Mais uma vez, Polícia Federal “legisla” em prol apenas dos delegados

27 de março de 2018

Artigo publicado originalmente no portal Consultor Jurídico.

*Antônio José Moreira da Silva

A nova lei de migração (Lei 13.445/2017) regulamentou o artigo 144, parágrafo 1º, III, da Constituição Federal, no que tange à fiscalização migratória feita por agentes, escrivães e papiloscopistas da Polícia Federal atuantes nos portos, aeroportos e nas fronteiras brasileiras. Os dispositivos constantes da Seção I, do Capítulo VI dessa lei, conferem aos policiais federais a autoridade para a tomada de decisão quanto à admissão do estrangeiro em território nacional. O artigo 45 da lei de imigração lista também uma série de situações em que o policial federal poderá, após entrevista e ato fundamentado, impedir o ingresso de viajantes no país. Já o artigo 43 dessa lei refere-se à autoridade responsável pela fiscalização migratória. Assim, não há dúvida de que a Lei 13.445/2017 confere autoridade aos policiais federais para o desempenho de suas funções.

Para evidenciar essa intenção contida na lei, o Decreto 9.199/2017 foi mais explícito ao referir-se ao policial federal atuante na fiscalização migratória como “autoridade migratória”, como se depreende do artigo 306, II do referido regulamento. Finalmente, o artigo 308, parágrafo 2º do mesmo decreto, ao tratar da formalização do auto de infração, estabelece que este deve ser assinado pelo autuado, ou do seu representante legal, e pela autoridade responsável pela autuação. Como se sabe, a decisão de aplicar ao imigrante as penalidades previstas na Lei 13.445/2017 cabe aos agentes, escrivães e papiloscopistas que atuam na fiscalização migratória.

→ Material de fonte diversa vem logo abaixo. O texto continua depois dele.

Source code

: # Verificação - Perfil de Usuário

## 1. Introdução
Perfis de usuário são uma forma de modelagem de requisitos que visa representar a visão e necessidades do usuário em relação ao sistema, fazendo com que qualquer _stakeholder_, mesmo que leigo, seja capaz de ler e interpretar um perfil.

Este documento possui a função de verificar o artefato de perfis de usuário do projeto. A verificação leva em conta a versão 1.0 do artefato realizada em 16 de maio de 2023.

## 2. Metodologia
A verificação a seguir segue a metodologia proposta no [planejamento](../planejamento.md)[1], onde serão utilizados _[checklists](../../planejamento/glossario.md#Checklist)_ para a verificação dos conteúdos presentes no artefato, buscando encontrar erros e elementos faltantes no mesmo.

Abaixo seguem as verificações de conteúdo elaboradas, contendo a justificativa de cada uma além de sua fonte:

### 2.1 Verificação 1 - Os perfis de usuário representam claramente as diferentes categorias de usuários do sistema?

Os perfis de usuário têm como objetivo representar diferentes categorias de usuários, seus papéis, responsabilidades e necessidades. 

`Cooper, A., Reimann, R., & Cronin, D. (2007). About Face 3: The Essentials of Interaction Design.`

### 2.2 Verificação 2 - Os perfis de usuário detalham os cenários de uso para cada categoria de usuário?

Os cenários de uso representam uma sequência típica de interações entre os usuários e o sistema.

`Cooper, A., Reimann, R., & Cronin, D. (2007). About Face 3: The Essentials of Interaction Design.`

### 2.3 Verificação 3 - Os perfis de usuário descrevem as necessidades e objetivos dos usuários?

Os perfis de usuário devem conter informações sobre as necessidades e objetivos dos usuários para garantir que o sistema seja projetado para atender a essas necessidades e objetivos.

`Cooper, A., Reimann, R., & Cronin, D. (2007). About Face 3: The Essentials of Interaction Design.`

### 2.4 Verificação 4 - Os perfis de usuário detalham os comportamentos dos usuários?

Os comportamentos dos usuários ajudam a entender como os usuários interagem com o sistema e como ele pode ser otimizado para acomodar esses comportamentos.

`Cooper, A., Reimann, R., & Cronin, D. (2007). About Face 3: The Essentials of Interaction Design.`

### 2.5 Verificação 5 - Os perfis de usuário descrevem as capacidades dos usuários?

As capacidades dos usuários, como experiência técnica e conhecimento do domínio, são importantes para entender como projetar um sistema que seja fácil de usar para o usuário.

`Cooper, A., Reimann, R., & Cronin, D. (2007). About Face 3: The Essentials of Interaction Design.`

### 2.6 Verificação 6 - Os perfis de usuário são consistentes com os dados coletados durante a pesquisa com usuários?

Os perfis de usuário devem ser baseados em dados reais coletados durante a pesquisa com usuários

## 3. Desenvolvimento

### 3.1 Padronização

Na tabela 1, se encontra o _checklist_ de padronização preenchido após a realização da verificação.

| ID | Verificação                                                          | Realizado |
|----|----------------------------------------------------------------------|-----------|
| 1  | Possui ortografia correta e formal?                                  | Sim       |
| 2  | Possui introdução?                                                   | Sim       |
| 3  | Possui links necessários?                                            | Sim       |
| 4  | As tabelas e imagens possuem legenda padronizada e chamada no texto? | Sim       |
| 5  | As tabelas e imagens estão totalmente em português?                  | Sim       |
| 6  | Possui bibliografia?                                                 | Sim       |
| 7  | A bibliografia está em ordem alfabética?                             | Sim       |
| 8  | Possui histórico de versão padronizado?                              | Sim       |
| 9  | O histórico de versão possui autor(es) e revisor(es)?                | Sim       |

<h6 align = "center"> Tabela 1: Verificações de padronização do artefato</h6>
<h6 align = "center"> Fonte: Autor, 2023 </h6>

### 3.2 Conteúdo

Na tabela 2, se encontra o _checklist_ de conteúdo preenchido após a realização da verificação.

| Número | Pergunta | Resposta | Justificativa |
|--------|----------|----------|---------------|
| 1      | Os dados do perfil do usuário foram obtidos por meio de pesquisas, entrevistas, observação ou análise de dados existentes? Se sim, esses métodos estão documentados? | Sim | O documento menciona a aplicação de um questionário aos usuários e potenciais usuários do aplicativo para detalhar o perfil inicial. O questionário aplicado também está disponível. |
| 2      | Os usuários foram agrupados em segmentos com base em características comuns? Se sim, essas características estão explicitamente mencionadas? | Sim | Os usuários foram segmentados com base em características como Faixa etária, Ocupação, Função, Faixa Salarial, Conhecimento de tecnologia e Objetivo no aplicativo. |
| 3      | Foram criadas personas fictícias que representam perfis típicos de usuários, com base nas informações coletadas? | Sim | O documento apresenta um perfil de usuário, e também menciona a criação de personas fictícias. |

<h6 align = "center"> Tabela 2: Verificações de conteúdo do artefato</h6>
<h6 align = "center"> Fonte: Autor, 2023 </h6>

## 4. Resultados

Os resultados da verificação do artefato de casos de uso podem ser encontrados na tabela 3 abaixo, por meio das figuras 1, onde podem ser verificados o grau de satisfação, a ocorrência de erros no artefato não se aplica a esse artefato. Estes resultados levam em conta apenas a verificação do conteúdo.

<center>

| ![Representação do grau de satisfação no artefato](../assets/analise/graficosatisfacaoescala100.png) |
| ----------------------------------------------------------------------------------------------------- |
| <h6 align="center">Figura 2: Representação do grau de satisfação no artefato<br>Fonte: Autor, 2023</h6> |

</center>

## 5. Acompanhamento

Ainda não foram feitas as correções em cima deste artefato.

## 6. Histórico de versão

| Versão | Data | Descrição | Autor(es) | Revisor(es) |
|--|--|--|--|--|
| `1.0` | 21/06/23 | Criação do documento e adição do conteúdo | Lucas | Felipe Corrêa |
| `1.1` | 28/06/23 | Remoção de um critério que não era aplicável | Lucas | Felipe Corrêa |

Embora pareça óbvio que a autoridade emanada da lei seja inerente ao eficaz desempenho da fiscalização migratória, os atos administrativos emitidos pela administração da Polícia Federal insistem em contrariar o ordenamento jurídico e em retirar de agentes, escrivães e papiloscopistas a autoridade necessária para o desempenho de suas funções. Isso está evidenciado no Manual de Alertas e Restrições do STI-MAR, difundido pela diretoria-executiva da PF via memorando. O referido manual, em vez de se adequar aos ditames legais e utilizar a expressão “autoridade migratória”, passou a se referir aos policiais federais responsáveis pela fiscalização migratória como “operadores de fiscalização migratória”.

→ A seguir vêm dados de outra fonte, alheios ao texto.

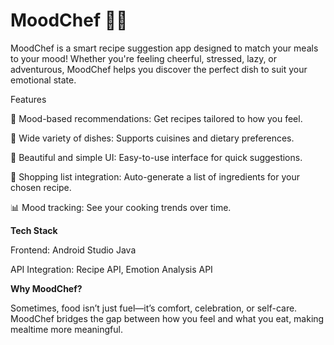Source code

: # MoodChef 🍳✨
MoodChef is a smart recipe suggestion app designed to match your meals to your mood! Whether you're feeling cheerful, stressed, lazy, or adventurous, MoodChef helps you discover the perfect dish to suit your emotional state.

Features

🧠 Mood-based recommendations: Get recipes tailored to how you feel.

🥗 Wide variety of dishes: Supports cuisines and dietary preferences.

🎨 Beautiful and simple UI: Easy-to-use interface for quick suggestions.

🛒 Shopping list integration: Auto-generate a list of ingredients for your chosen recipe.

📊 Mood tracking: See your cooking trends over time.

**Tech Stack**

Frontend: Android Studio Java

API Integration: Recipe API, Emotion Analysis API

**Why MoodChef?**

Sometimes, food isn’t just fuel—it’s comfort, celebration, or self-care. MoodChef bridges the gap between how you feel and what you eat, making mealtime more meaningful.
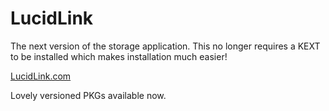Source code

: # LucidLink
The next version of the storage application. This no longer requires a KEXT to be installed which makes installation much easier!

[LucidLink.com](https://www.lucidlink.com/)

Lovely versioned PKGs available now. 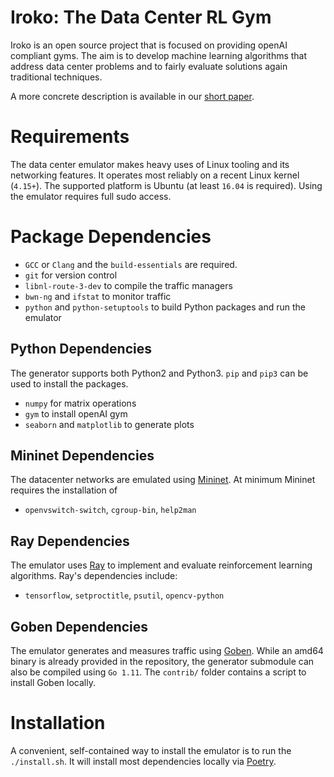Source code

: # Iroko: The Data Center RL Gym
Iroko is an open source project that is focused on providing openAI compliant gyms. The aim is to develop machine learning algorithms that address data center problems and to fairly evaluate solutions again traditional techniques.

A more concrete description is available in our [short paper](https://arxiv.org/abs/1812.09975).

# Requirements
The data center emulator makes heavy uses of Linux tooling and its networking features. It operates most reliably on a recent Linux kernel (`4.15+`). The supported platform is Ubuntu (at least `16.04` is required). Using the emulator requires full sudo access.

# Package Dependencies
- `GCC` or `Clang` and the `build-essentials` are required.
- `git` for version control
- `libnl-route-3-dev` to compile the traffic managers
- `bwn-ng` and `ifstat` to monitor traffic
- `python` and `python-setuptools` to build Python packages and run the emulator

## Python Dependencies
The generator supports both Python2 and Python3. `pip` and `pip3` can be used to install the packages.

- `numpy` for matrix operations
- `gym` to install openAI gym
- `seaborn` and `matplotlib` to generate plots

## Mininet Dependencies
The datacenter networks are emulated using [Mininet](https://github.com/mininet/mininet). At minimum Mininet requires the installation of
- `openvswitch-switch`, `cgroup-bin`, `help2man`

## Ray Dependencies
The emulator uses [Ray](https://github.com/ray-project/ray) to implement and evaluate reinforcement learning algorithms. Ray's dependencies include:
- `tensorflow`, `setproctitle`, `psutil`, `opencv-python`

## Goben Dependencies
The emulator generates and measures traffic using [Goben](https://github.com/udhos/goben). While an amd64 binary is already provided in the repository, the generator submodule can also be compiled using `Go 1.11`. The `contrib/` folder contains a script to install Goben locally.

# Installation
A convenient, self-contained way to install the emulator is to run the `./install.sh`. It will install most dependencies locally via [Poetry](https://github.com/sdispater/poetry).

A publicação do referido manual passou despercebida. No entanto, é mais um capítulo silencioso da guerra fratricida que ocorre na Polícia Federal e traz em si uma evidente conotação simbólica voltada à desvalorização e à subalternização de agentes, escrivães e papiloscopistas.

É importante ressaltar que essas observações não são meras discussões conceituais e tampouco tratam-se de uma reflexão narcísica, pois, para o desempenho das atribuições previstas na Lei 13.445/2017, é necessário que se tenha poder de decisão e autonomia para avaliar o caso concreto, dentro dos parâmetros estabelecidos pela norma.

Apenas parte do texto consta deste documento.